Segment Start: SUPPLIED RECORDS
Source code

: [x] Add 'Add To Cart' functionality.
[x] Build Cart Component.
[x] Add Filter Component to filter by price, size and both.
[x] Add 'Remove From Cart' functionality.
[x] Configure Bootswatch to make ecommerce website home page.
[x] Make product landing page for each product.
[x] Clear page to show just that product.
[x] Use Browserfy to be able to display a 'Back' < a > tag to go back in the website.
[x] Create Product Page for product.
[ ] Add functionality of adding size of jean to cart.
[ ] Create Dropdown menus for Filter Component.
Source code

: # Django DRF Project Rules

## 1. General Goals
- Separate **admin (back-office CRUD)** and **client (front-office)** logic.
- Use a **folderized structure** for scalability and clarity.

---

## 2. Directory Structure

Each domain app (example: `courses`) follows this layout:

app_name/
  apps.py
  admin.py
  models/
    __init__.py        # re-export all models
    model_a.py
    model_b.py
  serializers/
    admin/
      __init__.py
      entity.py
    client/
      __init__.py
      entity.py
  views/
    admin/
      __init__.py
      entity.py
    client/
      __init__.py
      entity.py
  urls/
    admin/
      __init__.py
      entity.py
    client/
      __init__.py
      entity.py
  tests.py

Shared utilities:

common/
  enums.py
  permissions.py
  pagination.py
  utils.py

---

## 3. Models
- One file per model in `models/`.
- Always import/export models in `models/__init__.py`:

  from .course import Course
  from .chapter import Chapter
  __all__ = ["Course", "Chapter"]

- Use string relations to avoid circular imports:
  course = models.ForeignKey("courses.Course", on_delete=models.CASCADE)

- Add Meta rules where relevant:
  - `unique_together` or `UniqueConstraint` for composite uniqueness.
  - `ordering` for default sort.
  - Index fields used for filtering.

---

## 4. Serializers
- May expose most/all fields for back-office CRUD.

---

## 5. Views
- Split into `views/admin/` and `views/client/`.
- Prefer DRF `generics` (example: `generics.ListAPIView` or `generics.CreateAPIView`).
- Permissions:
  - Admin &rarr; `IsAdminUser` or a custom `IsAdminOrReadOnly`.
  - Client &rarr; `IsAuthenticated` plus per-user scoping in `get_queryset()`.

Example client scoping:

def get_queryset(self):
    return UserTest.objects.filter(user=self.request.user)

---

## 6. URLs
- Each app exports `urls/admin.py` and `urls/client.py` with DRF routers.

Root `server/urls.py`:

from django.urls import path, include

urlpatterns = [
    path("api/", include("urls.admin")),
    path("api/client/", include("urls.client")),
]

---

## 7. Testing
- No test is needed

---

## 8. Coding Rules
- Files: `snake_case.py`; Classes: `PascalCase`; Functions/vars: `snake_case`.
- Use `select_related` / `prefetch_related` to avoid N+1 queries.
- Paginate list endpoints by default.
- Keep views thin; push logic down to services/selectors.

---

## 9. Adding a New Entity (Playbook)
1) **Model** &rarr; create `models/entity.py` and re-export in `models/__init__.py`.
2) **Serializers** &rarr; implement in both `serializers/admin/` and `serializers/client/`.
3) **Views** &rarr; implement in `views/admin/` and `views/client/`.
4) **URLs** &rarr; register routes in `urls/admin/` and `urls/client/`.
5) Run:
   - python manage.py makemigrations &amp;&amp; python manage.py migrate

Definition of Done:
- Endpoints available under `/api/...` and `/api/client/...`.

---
Segment End: SUPPLIED RECORDS
▶ [WHAT THE TASK REQUIRES]: Output the whole listing again, keeping every line identical.

▶ [RESPONSE BELOW]:
Source code

: [x] Add 'Add To Cart' functionality.
[x] Build Cart Component.
[x] Add Filter Component to filter by price, size and both.
[x] Add 'Remove From Cart' functionality.
[x] Configure Bootswatch to make ecommerce website home page.
[x] Make product landing page for each product.
[x] Clear page to show just that product.
[x] Use Browserfy to be able to display a 'Back' < a > tag to go back in the website.
[x] Create Product Page for product.
[ ] Add functionality of adding size of jean to cart.
[ ] Create Dropdown menus for Filter Component.
Source code

: # Django DRF Project Rules

## 1. General Goals
- Separate **admin (back-office CRUD)** and **client (front-office)** logic.
- Use a **folderized structure** for scalability and clarity.

---

## 2. Directory Structure

Each domain app (example: `courses`) follows this layout:

app_name/
  apps.py
  admin.py
  models/
    __init__.py        # re-export all models
    model_a.py
    model_b.py
  serializers/
    admin/
      __init__.py
      entity.py
    client/
      __init__.py
      entity.py
  views/
    admin/
      __init__.py
      entity.py
    client/
      __init__.py
      entity.py
  urls/
    admin/
      __init__.py
      entity.py
    client/
      __init__.py
      entity.py
  tests.py

Shared utilities:

common/
  enums.py
  permissions.py
  pagination.py
  utils.py

---

## 3. Models
- One file per model in `models/`.
- Always import/export models in `models/__init__.py`:

  from .course import Course
  from .chapter import Chapter
  __all__ = ["Course", "Chapter"]

- Use string relations to avoid circular imports:
  course = models.ForeignKey("courses.Course", on_delete=models.CASCADE)

- Add Meta rules where relevant:
  - `unique_together` or `UniqueConstraint` for composite uniqueness.
  - `ordering` for default sort.
  - Index fields used for filtering.

---

## 4. Serializers
- May expose most/all fields for back-office CRUD.

---

## 5. Views
- Split into `views/admin/` and `views/client/`.
- Prefer DRF `generics` (example: `generics.ListAPIView` or `generics.CreateAPIView`).
- Permissions:
  - Admin &rarr; `IsAdminUser` or a custom `IsAdminOrReadOnly`.
  - Client &rarr; `IsAuthenticated` plus per-user scoping in `get_queryset()`.

Example client scoping:

def get_queryset(self):
    return UserTest.objects.filter(user=self.request.user)

---

## 6. URLs
- Each app exports `urls/admin.py` and `urls/client.py` with DRF routers.

Root `server/urls.py`:

from django.urls import path, include

urlpatterns = [
    path("api/", include("urls.admin")),
    path("api/client/", include("urls.client")),
]

---

## 7. Testing
- No test is needed

---

## 8. Coding Rules
- Files: `snake_case.py`; Classes: `PascalCase`; Functions/vars: `snake_case`.
- Use `select_related` / `prefetch_related` to avoid N+1 queries.
- Paginate list endpoints by default.
- Keep views thin; push logic down to services/selectors.

---

## 9. Adding a New Entity (Playbook)
1) **Model** &rarr; create `models/entity.py` and re-export in `models/__init__.py`.
2) **Serializers** &rarr; implement in both `serializers/admin/` and `serializers/client/`.
3) **Views** &rarr; implement in `views/admin/` and `views/client/`.
4) **URLs** &rarr; register routes in `urls/admin/` and `urls/client/`.
5) Run:
   - python manage.py makemigrations &amp;&amp; python manage.py migrate

Definition of Done:
- Endpoints available under `/api/...` and `/api/client/...`.

---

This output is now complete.